▶ _About this exercise_
Restate word for word the lines of the entries below, starting with the line that holds "- ~~Admin Panel~~" and ending with the line that holds "- More Bracket", and no others.

Stored data entries:
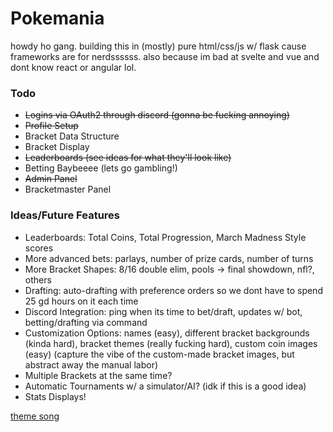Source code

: # Pokemania
howdy ho gang. building this in (mostly) pure html/css/js w/ flask cause frameworks are for nerdssssss.
also because im bad at svelte and vue and dont know react or angular lol.

### Todo
- ~~Logins via OAuth2 through discord (gonna be fucking annoying)~~
- ~~Profile Setup~~
- Bracket Data Structure
- Bracket Display
- ~~Leaderboards (see ideas for what they'll look like)~~
- Betting Baybeeee (lets go gambling!)
- ~~Admin Panel~~
- Bracketmaster Panel

### Ideas/Future Features
- Leaderboards: Total Coins, Total Progression, March Madness Style scores 
- More advanced bets: parlays, number of prize cards, number of turns
- More Bracket Shapes: 8/16 double elim, pools -> final showdown, nfl?, others
- Drafting: auto-drafting with preference orders so we dont have to spend 25 gd hours on it each time
- Discord Integration: ping when its time to bet/draft, updates w/ bot, betting/drafting via command
- Customization Options: names (easy), different bracket backgrounds (kinda hard), bracket themes (really fucking hard), custom coin images (easy) (capture the vibe of the custom-made bracket images, but abstract away the manual labor)
- Multiple Brackets at the same time?
- Automatic Tournaments w/ a simulator/AI? (idk if this is a good idea)
- Stats Displays!

[theme song](https://www.youtube.com/watch?v=dqGp2hS7oJk)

▶ _Answer area_
- ~~Admin Panel~~
- Bracketmaster Panel

### Ideas/Future Features
- Leaderboards: Total Coins, Total Progression, March Madness Style scores 
- More advanced bets: parlays, number of prize cards, number of turns
- More Bracket Shapes: 8/16 double elim, pools -> final showdown, nfl?, others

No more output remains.